• [TASK DIRECTIONS] Which lines in the records below contain the word "scheuer"? Copy each of them.
═════ SUPPLIED ENTRIES
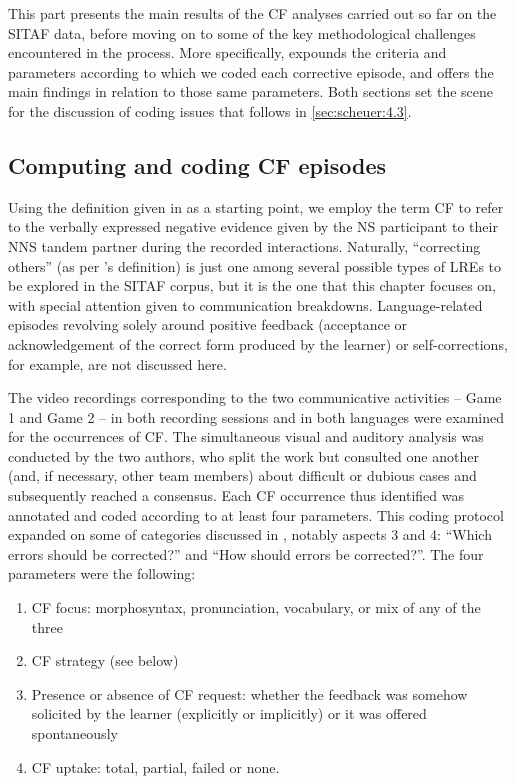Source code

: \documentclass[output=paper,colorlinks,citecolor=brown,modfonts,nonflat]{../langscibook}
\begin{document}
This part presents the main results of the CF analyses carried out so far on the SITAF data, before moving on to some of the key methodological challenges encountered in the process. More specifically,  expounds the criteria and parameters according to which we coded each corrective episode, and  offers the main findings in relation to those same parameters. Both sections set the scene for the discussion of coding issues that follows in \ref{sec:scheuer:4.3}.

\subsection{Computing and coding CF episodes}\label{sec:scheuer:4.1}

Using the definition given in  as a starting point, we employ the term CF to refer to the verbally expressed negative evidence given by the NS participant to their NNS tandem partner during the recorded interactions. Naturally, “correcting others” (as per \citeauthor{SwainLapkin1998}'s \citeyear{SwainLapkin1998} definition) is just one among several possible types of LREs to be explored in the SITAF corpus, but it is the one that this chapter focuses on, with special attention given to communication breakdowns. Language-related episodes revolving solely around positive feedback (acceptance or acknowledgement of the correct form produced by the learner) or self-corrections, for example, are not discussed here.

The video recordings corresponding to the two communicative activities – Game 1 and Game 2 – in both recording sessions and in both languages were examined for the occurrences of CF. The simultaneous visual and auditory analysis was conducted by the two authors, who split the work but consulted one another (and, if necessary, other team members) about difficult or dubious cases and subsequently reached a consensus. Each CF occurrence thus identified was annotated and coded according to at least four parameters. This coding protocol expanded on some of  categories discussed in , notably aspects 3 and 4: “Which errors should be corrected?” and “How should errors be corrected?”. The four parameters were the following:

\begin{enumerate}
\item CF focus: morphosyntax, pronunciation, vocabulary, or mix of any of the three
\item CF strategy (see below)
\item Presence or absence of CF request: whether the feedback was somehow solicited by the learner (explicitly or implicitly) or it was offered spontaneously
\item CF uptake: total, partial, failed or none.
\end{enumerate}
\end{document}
══════════
• [RESULT FOR THIS EXERCISE]
This part presents the main results of the CF analyses carried out so far on the SITAF data, before moving on to some of the key methodological challenges encountered in the process. More specifically,  expounds the criteria and parameters according to which we coded each corrective episode, and  offers the main findings in relation to those same parameters. Both sections set the scene for the discussion of coding issues that follows in \ref{sec:scheuer:4.3}.
\subsection{Computing and coding CF episodes}\label{sec:scheuer:4.1}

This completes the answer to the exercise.